• **Your task**: All of the records below are to be given again word for word, with the pictures removed.

• **Data shown**:
• • • • • • •
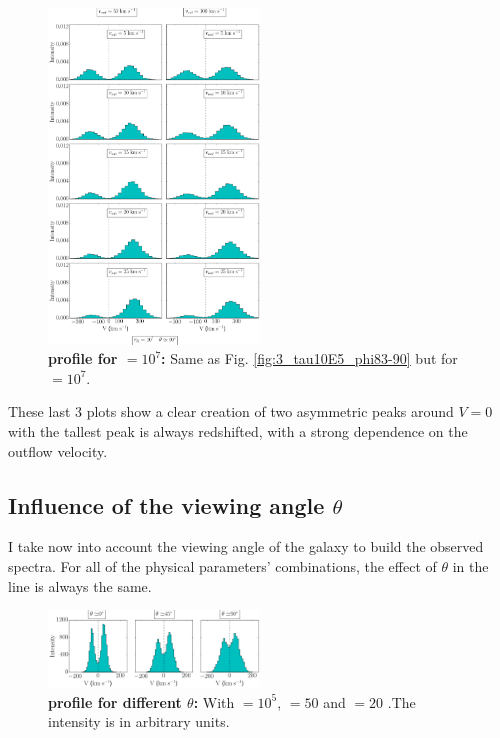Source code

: \documentclass{latex/emulateapj}
\begin{document}
\newpage

\begin{figure}[h!]
	\begin{center}
		\includegraphics[width=0.5\textwidth]{./figures/3_tau10E7_phi83-90}
	\end{center}
	\caption{\textbf{\lya profile for \tauh$=10^7$:} Same as Fig. \ref{fig:3_tau10E5_phi83-90} but for \tauh$=10^7$.
		\label{fig:3_tau10E7_phi83-90}}
\end{figure}

\newpage

These last 3 plots show a clear creation of two asymmetric peaks around $V=0$ \kms with the tallest peak is always redshifted, with a strong dependence on the outflow velocity.\\

\subsection{Influence of the viewing angle $\theta$}
I take now into account the viewing angle of the galaxy to build the observed spectra. For all of the physical parameters' combinations, the effect of $\theta$ in the \lya line is always the same.\\

\begin{figure}[h!]
	\begin{center}
		\includegraphics[width=0.5\textwidth]{./figures/influence_viewing_angle_5}
	\end{center}
	\caption{\textbf{\lya profile for different $\theta$:} With \tauh$=10^5$, \vrot$=50$ \kms and \vout$=20$ \kms.The intensity is in arbitrary units.
		\label{fig:influence_viewing_angle_5}}
\end{figure}
\end{document}
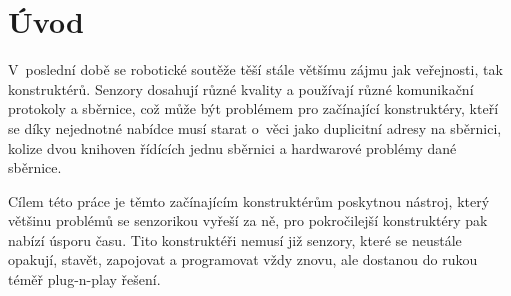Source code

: \chapter*{Úvod}
V~poslední době se robotické soutěže těší stále většímu zájmu jak veřejnosti, tak konstruktérů.
Senzory dosahují různé kvality a používají různé komunikační protokoly a sběrnice, což může být problémem pro začínající konstruktéry, kteří se díky nejednotné nabídce musí starat o~věci jako duplicitní adresy na sběrnici, kolize dvou knihoven řídících jednu sběrnici a hardwarové problémy dané sběrnice.

Cílem této práce je těmto začínajícím konstruktérům poskytnou nástroj, který většinu problémů se senzorikou vyřeší za ně, pro pokročilejší konstruktéry pak nabízí úsporu času.
Tito konstruktéři nemusí již senzory, které se neustále opakují, stavět, zapojovat a programovat vždy znovu, ale dostanou do rukou téměř plug-n-play řešení.


\newpage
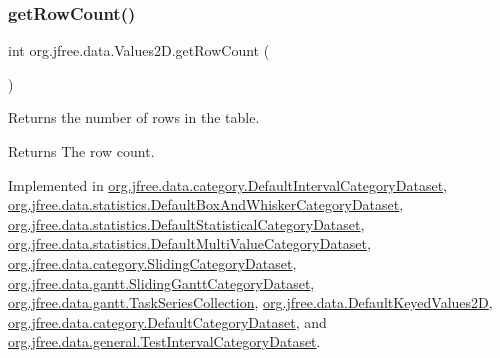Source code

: \mbox{\label{interfaceorg_1_1jfree_1_1data_1_1_values2_d_a9ce939b45128515a9841a7d018a6ad0e}} 
\subsubsection{\texorpdfstring{get\+Row\+Count()}{getRowCount()}}
{\footnotesize\ttfamily int org.\+jfree.\+data.\+Values2\+D.\+get\+Row\+Count (\begin{DoxyParamCaption}{ }\end{DoxyParamCaption})}

Returns the number of rows in the table.

\begin{DoxyReturn}{Returns}
The row count. 
\end{DoxyReturn}


Implemented in \mbox{\hyperlink{classorg_1_1jfree_1_1data_1_1category_1_1_default_interval_category_dataset_af827538c915c040aac83c23bc980b0f5}{org.\+jfree.\+data.\+category.\+Default\+Interval\+Category\+Dataset}}, \mbox{\hyperlink{classorg_1_1jfree_1_1data_1_1statistics_1_1_default_box_and_whisker_category_dataset_ad7b6f1dc5d0b2641c579d88d0604bb7b}{org.\+jfree.\+data.\+statistics.\+Default\+Box\+And\+Whisker\+Category\+Dataset}}, \mbox{\hyperlink{classorg_1_1jfree_1_1data_1_1statistics_1_1_default_statistical_category_dataset_ae1ca17a2e7625045f1fd159054566ca8}{org.\+jfree.\+data.\+statistics.\+Default\+Statistical\+Category\+Dataset}}, \mbox{\hyperlink{classorg_1_1jfree_1_1data_1_1statistics_1_1_default_multi_value_category_dataset_a50738261879dea73f8198740a043f342}{org.\+jfree.\+data.\+statistics.\+Default\+Multi\+Value\+Category\+Dataset}}, \mbox{\hyperlink{classorg_1_1jfree_1_1data_1_1category_1_1_sliding_category_dataset_a481c79a7d0e11052061f04089b36c18c}{org.\+jfree.\+data.\+category.\+Sliding\+Category\+Dataset}}, \mbox{\hyperlink{classorg_1_1jfree_1_1data_1_1gantt_1_1_sliding_gantt_category_dataset_a161f3ba2f0f4e57a13a4f49efc945314}{org.\+jfree.\+data.\+gantt.\+Sliding\+Gantt\+Category\+Dataset}}, \mbox{\hyperlink{classorg_1_1jfree_1_1data_1_1gantt_1_1_task_series_collection_a241faa2771f4db77832e388e6a63026b}{org.\+jfree.\+data.\+gantt.\+Task\+Series\+Collection}}, \mbox{\hyperlink{classorg_1_1jfree_1_1data_1_1_default_keyed_values2_d_aaa4f83398caf1c5a2e59e719d72de13f}{org.\+jfree.\+data.\+Default\+Keyed\+Values2D}}, \mbox{\hyperlink{classorg_1_1jfree_1_1data_1_1category_1_1_default_category_dataset_ae3c00007b8dd22c911f2cb6463508785}{org.\+jfree.\+data.\+category.\+Default\+Category\+Dataset}}, and \mbox{\hyperlink{classorg_1_1jfree_1_1data_1_1general_1_1_test_interval_category_dataset_a7e80e09ec80cc2e473d4257ff3d59af5}{org.\+jfree.\+data.\+general.\+Test\+Interval\+Category\+Dataset}}.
• • • • • • •
• **Exercise answer**:
Source code

: \documentclass{latex/emulateapj}
\begin{document}
\newpage

\begin{figure}[h!]
	\begin{center}
		\includegraphics[width=0.5\textwidth]{./figures/3_tau10E7_phi83-90}
	\end{center}
	\caption{\textbf{\lya profile for \tauh$=10^7$:} Same as Fig. \ref{fig:3_tau10E5_phi83-90} but for \tauh$=10^7$.
		\label{fig:3_tau10E7_phi83-90}}
\end{figure}

\newpage

These last 3 plots show a clear creation of two asymmetric peaks around $V=0$ \kms with the tallest peak is always redshifted, with a strong dependence on the outflow velocity.\\

\subsection{Influence of the viewing angle $\theta$}
I take now into account the viewing angle of the galaxy to build the observed spectra. For all of the physical parameters' combinations, the effect of $\theta$ in the \lya line is always the same.\\

\begin{figure}[h!]
	\begin{center}
		\includegraphics[width=0.5\textwidth]{./figures/influence_viewing_angle_5}
	\end{center}
	\caption{\textbf{\lya profile for different $\theta$:} With \tauh$=10^5$, \vrot$=50$ \kms and \vout$=20$ \kms.The intensity is in arbitrary units.
		\label{fig:influence_viewing_angle_5}}
\end{figure}
\end{document}
Source code

: \chapter*{Úvod}
V~poslední době se robotické soutěže těší stále většímu zájmu jak veřejnosti, tak konstruktérů.
Senzory dosahují různé kvality a používají různé komunikační protokoly a sběrnice, což může být problémem pro začínající konstruktéry, kteří se díky nejednotné nabídce musí starat o~věci jako duplicitní adresy na sběrnici, kolize dvou knihoven řídících jednu sběrnici a hardwarové problémy dané sběrnice.

Cílem této práce je těmto začínajícím konstruktérům poskytnou nástroj, který většinu problémů se senzorikou vyřeší za ně, pro pokročilejší konstruktéry pak nabízí úsporu času.
Tito konstruktéři nemusí již senzory, které se neustále opakují, stavět, zapojovat a programovat vždy znovu, ale dostanou do rukou téměř plug-n-play řešení.


\newpage
Source code

: \mbox{\label{interfaceorg_1_1jfree_1_1data_1_1_values2_d_a9ce939b45128515a9841a7d018a6ad0e}} 
\subsubsection{\texorpdfstring{get\+Row\+Count()}{getRowCount()}}
{\footnotesize\ttfamily int org.\+jfree.\+data.\+Values2\+D.\+get\+Row\+Count (\begin{DoxyParamCaption}{ }\end{DoxyParamCaption})}

Returns the number of rows in the table.

\begin{DoxyReturn}{Returns}
The row count. 
\end{DoxyReturn}


Implemented in \mbox{\hyperlink{classorg_1_1jfree_1_1data_1_1category_1_1_default_interval_category_dataset_af827538c915c040aac83c23bc980b0f5}{org.\+jfree.\+data.\+category.\+Default\+Interval\+Category\+Dataset}}, \mbox{\hyperlink{classorg_1_1jfree_1_1data_1_1statistics_1_1_default_box_and_whisker_category_dataset_ad7b6f1dc5d0b2641c579d88d0604bb7b}{org.\+jfree.\+data.\+statistics.\+Default\+Box\+And\+Whisker\+Category\+Dataset}}, \mbox{\hyperlink{classorg_1_1jfree_1_1data_1_1statistics_1_1_default_statistical_category_dataset_ae1ca17a2e7625045f1fd159054566ca8}{org.\+jfree.\+data.\+statistics.\+Default\+Statistical\+Category\+Dataset}}, \mbox{\hyperlink{classorg_1_1jfree_1_1data_1_1statistics_1_1_default_multi_value_category_dataset_a50738261879dea73f8198740a043f342}{org.\+jfree.\+data.\+statistics.\+Default\+Multi\+Value\+Category\+Dataset}}, \mbox{\hyperlink{classorg_1_1jfree_1_1data_1_1category_1_1_sliding_category_dataset_a481c79a7d0e11052061f04089b36c18c}{org.\+jfree.\+data.\+category.\+Sliding\+Category\+Dataset}}, \mbox{\hyperlink{classorg_1_1jfree_1_1data_1_1gantt_1_1_sliding_gantt_category_dataset_a161f3ba2f0f4e57a13a4f49efc945314}{org.\+jfree.\+data.\+gantt.\+Sliding\+Gantt\+Category\+Dataset}}, \mbox{\hyperlink{classorg_1_1jfree_1_1data_1_1gantt_1_1_task_series_collection_a241faa2771f4db77832e388e6a63026b}{org.\+jfree.\+data.\+gantt.\+Task\+Series\+Collection}}, \mbox{\hyperlink{classorg_1_1jfree_1_1data_1_1_default_keyed_values2_d_aaa4f83398caf1c5a2e59e719d72de13f}{org.\+jfree.\+data.\+Default\+Keyed\+Values2D}}, \mbox{\hyperlink{classorg_1_1jfree_1_1data_1_1category_1_1_default_category_dataset_ae3c00007b8dd22c911f2cb6463508785}{org.\+jfree.\+data.\+category.\+Default\+Category\+Dataset}}, and \mbox{\hyperlink{classorg_1_1jfree_1_1data_1_1general_1_1_test_interval_category_dataset_a7e80e09ec80cc2e473d4257ff3d59af5}{org.\+jfree.\+data.\+general.\+Test\+Interval\+Category\+Dataset}}.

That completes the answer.